──────── Information ────────
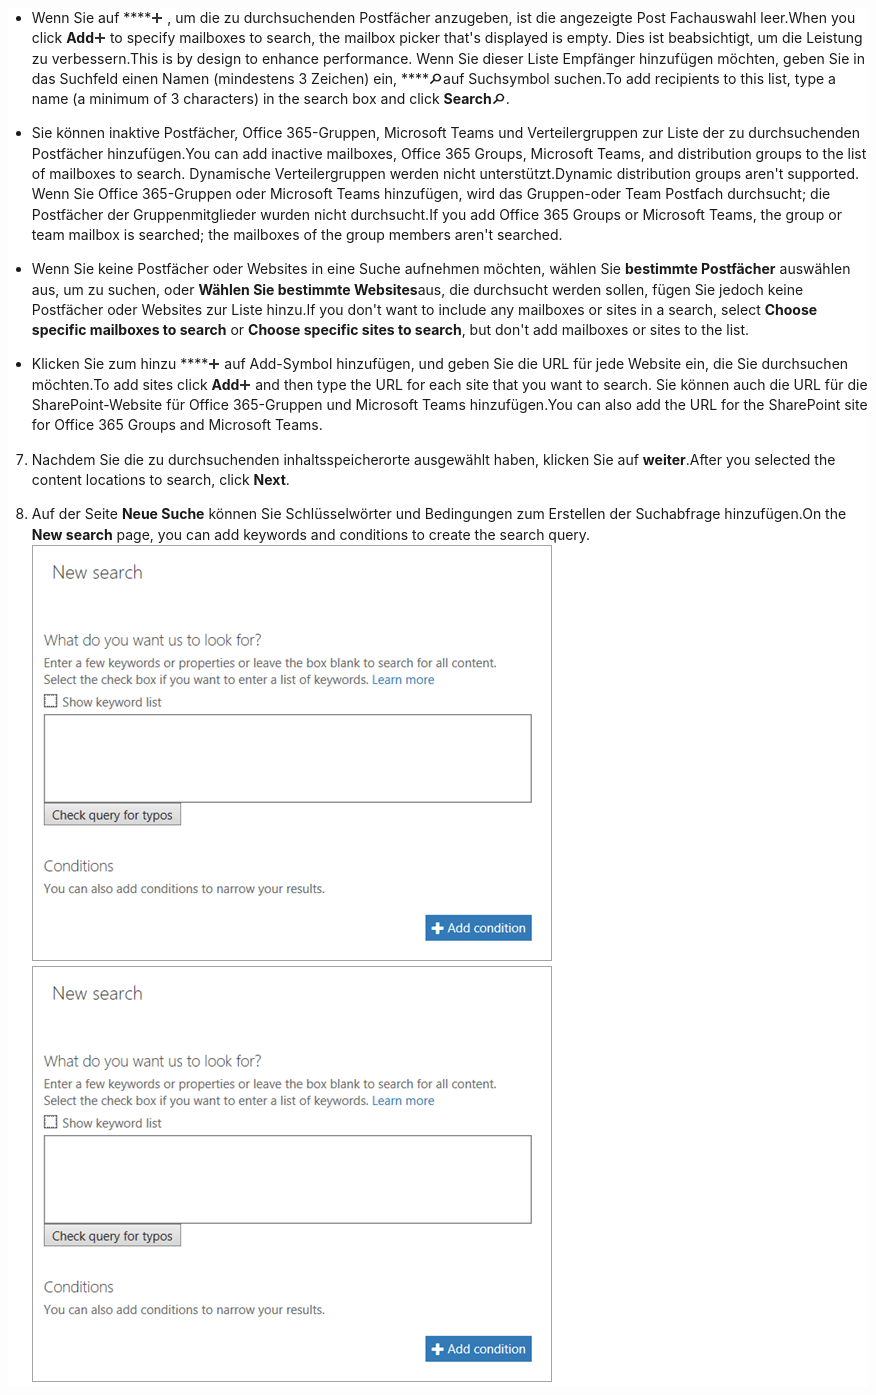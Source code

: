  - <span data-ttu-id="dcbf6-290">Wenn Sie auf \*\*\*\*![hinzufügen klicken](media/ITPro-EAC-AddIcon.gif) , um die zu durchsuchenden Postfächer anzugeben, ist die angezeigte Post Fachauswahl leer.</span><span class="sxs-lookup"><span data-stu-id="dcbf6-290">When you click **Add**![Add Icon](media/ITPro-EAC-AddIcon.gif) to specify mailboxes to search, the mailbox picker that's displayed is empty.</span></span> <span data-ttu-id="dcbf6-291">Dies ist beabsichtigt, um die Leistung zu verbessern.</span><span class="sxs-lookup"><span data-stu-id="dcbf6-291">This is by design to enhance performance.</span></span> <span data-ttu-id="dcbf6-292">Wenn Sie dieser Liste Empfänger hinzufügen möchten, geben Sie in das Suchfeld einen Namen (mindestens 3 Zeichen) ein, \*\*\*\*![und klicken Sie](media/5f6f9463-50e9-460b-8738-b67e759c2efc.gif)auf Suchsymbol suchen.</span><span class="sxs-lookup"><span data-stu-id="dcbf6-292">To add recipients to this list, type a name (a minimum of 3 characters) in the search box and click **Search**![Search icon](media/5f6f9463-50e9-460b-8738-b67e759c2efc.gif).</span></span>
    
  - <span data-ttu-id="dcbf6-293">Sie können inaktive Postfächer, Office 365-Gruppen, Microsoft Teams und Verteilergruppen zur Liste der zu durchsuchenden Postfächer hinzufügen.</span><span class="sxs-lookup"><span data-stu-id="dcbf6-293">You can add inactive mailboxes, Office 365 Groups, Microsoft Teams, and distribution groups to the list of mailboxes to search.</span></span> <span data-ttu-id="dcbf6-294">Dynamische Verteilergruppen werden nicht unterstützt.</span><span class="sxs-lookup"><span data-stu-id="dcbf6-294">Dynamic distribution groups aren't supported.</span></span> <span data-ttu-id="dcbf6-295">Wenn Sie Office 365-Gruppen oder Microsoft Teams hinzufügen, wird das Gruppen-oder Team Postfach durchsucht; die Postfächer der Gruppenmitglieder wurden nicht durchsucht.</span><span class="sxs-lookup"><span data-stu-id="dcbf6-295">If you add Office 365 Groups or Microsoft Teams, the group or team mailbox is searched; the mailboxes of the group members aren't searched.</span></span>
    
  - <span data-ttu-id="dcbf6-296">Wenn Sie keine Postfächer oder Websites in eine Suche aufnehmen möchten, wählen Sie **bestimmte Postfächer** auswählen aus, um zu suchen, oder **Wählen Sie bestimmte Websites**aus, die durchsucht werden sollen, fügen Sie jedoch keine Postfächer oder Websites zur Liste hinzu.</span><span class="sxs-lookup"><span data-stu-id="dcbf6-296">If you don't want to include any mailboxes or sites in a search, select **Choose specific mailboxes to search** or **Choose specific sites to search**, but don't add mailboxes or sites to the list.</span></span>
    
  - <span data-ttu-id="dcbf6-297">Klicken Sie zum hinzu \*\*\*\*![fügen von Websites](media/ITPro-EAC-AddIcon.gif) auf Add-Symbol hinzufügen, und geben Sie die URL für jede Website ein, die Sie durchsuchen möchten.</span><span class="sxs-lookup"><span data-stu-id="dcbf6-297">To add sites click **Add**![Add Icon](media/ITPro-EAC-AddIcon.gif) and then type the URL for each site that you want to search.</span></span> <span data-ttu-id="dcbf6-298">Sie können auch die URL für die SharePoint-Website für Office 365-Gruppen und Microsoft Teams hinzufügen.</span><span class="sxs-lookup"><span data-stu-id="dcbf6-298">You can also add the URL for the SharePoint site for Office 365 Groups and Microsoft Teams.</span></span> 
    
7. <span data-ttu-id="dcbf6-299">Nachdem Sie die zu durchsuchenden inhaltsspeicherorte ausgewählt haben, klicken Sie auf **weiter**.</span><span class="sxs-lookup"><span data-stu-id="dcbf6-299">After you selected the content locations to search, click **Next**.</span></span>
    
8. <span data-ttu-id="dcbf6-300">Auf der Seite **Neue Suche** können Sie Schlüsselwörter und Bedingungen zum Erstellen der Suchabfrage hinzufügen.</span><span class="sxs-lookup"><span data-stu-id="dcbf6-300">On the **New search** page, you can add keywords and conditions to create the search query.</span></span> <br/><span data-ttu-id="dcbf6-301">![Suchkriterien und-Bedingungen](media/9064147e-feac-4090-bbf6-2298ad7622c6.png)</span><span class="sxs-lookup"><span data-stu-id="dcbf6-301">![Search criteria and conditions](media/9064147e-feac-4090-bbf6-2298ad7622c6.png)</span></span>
────────
──────── Information ────────
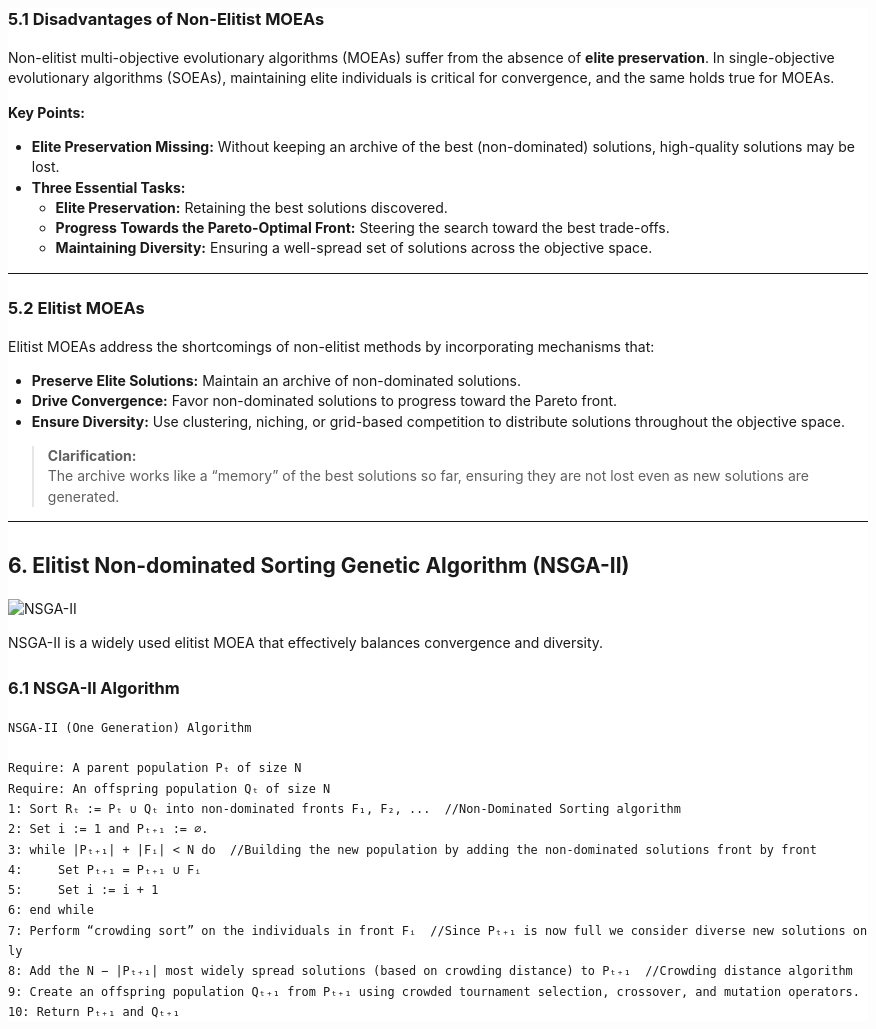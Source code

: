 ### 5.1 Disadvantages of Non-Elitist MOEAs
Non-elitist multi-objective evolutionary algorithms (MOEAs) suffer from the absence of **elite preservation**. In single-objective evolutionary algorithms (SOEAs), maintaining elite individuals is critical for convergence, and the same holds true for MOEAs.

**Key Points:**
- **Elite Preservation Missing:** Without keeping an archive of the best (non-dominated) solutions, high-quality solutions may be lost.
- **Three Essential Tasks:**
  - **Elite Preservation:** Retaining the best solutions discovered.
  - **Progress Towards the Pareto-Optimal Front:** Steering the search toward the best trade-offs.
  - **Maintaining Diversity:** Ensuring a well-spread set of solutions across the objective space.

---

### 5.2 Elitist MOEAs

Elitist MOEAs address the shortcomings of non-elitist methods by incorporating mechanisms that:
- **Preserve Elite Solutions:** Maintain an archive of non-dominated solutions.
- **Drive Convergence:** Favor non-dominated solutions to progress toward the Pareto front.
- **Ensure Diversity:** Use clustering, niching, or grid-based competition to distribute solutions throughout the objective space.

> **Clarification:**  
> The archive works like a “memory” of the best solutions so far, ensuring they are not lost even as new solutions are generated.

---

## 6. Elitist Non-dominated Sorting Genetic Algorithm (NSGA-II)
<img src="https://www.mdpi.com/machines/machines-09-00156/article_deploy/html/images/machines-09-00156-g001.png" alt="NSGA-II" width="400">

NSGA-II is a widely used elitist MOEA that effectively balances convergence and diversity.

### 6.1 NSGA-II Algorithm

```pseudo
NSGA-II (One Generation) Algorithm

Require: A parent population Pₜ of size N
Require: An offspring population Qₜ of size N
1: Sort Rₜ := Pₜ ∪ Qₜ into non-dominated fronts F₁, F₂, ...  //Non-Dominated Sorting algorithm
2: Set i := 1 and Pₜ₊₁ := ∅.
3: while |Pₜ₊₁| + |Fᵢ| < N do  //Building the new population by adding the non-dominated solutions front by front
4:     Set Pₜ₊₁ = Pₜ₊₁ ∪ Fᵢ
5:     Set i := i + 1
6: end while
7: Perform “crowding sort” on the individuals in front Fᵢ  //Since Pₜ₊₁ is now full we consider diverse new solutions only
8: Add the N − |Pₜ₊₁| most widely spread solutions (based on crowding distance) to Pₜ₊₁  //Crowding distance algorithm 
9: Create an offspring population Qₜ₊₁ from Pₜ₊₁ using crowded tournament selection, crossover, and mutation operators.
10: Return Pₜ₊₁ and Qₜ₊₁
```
────────
All that should be written out is the stretch of lines above between the one holding "Elitist MOEAs address" and the one holding "- **Drive Convergence:**", inclusive, exactly as given.

▶ **Exercise result**:
Elitist MOEAs address the shortcomings of non-elitist methods by incorporating mechanisms that:
- **Preserve Elite Solutions:** Maintain an archive of non-dominated solutions.
- **Drive Convergence:** Favor non-dominated solutions to progress toward the Pareto front.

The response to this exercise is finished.